David Schnarch: Weil es nicht richtig ist. Es ist vollkommen normal, dass normale, gesunde Paare in ihrer Beziehung ab einem bestimmten Punkt sexuelle Probleme bekommen.

BRIGITTE: Und dann?

David Schnarch: Nicht an der Beziehung arbeiten, sondern an sich selbst.

BRIGITTE: Da werden viele Paare sich bedanken.

David Schnarch: Richtig, das sehen die meisten Leute nicht ein. Sie haben ja kein Problem mit sich selbst, denken sie, sondern mit ihrem Partner. Das Letzte, was Leute wollen, ist, mit sich selbst konfrontiert zu werden.

BRIGITTE: Warum ist das so wichtig?

David Schnarch: Eine starke und eigenständige Persönlichkeit entsteht eben nicht dadurch, was andere von uns denken, sondern durch uns selbst, indem ich mich immer wieder mit mir selbst konfrontiere: Ist es richtig, was ich tue, oder ist es falsch? Ist es richtig, was ich denke, oder ist es falsch? Wer bin ich, und wie will ich leben? Das macht uns zu einer starken Persönlichkeit, erst dann können wir wirklich lieben, erst dann können wir guten Sex haben, erst dann sind wir wirklich zur Intimität fähig.

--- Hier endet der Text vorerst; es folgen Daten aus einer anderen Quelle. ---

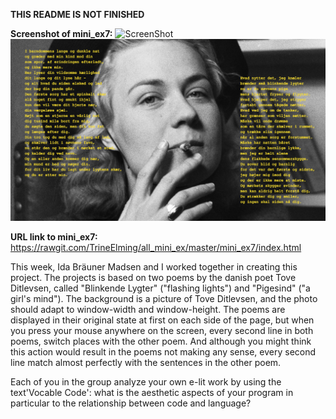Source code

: **THIS README IS NOT FINISHED**

**Screenshot of mini_ex7:**
![ScreenShot](https://github.com/TrineElming/all_mini_ex/blob/master/mini_ex7/toveditlevsen.jpg)
![ScreenShot](https://github.com/TrineElming/all_mini_ex/blob/master/mini_ex7/toveditlevsen2.jpg)



**URL link to mini_ex7:**
https://rawgit.com/TrineElming/all_mini_ex/master/mini_ex7/index.html



This week, Ida Bräuner Madsen and I worked together in creating this project. The projects is based on two poems by the danish poet Tove Ditlevsen, called "Blinkende Lygter" ("flashing lights") and "Pigesind" ("a girl's mind"). The background is a picture of Tove Ditlevsen, and the photo should adapt to window-width and window-height. The poems are displayed in their original state at first on each side of the page, but when you press your mouse anywhere on the screen, every second line in both poems, switch places with the other poem. And although you might think this action would result in the poems not making any sense, every second line match almost perfectly with the sentences in the other poem.


Each of you in the group analyze your own e-lit work by using the text'Vocable Code': what is the aesthetic aspects of your program in particular to the relationship between code and language?
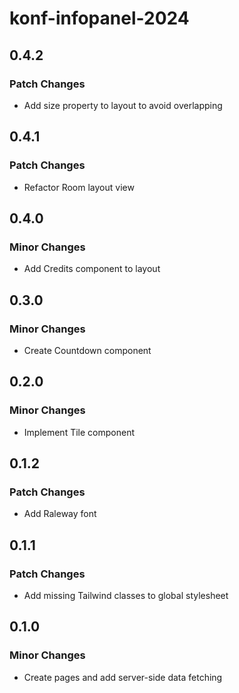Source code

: # konf-infopanel-2024

## 0.4.2

### Patch Changes

- Add size property to layout to avoid overlapping

## 0.4.1

### Patch Changes

- Refactor Room layout view

## 0.4.0

### Minor Changes

- Add Credits component to layout

## 0.3.0

### Minor Changes

- Create Countdown component

## 0.2.0

### Minor Changes

- Implement Tile component

## 0.1.2

### Patch Changes

- Add Raleway font

## 0.1.1

### Patch Changes

- Add missing Tailwind classes to global stylesheet

## 0.1.0

### Minor Changes

- Create pages and add server-side data fetching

BRIGITTE: Was bedeutet das für Sex-Probleme, wenn zum Beispiel der Mann mehr Sex will als seine Partnerin?

David Schnarch: Er muss sich fragen, warum das so ist. Vielleicht will er damit andere Bedürfnisse befriedigen, das Bedürfnis nach Selbstbestätigung oder das nach Nähe. Das muss er sich eingestehen. Als Nächstes: Ist es einfacher für ihn zu sagen, dann hau doch ab? Oder ist es einfacher zu sagen, bleib doch? Oder will er, dass alles so bleibt, wie es ist, damit er sich an seiner Partnerin rächen kann? Soll sie sich schlecht fühlen, weil sie nicht oft genug mit ihm schläft?

BRIGITTE: Und wie ist das aus Sicht der Frau, die weniger Sex will?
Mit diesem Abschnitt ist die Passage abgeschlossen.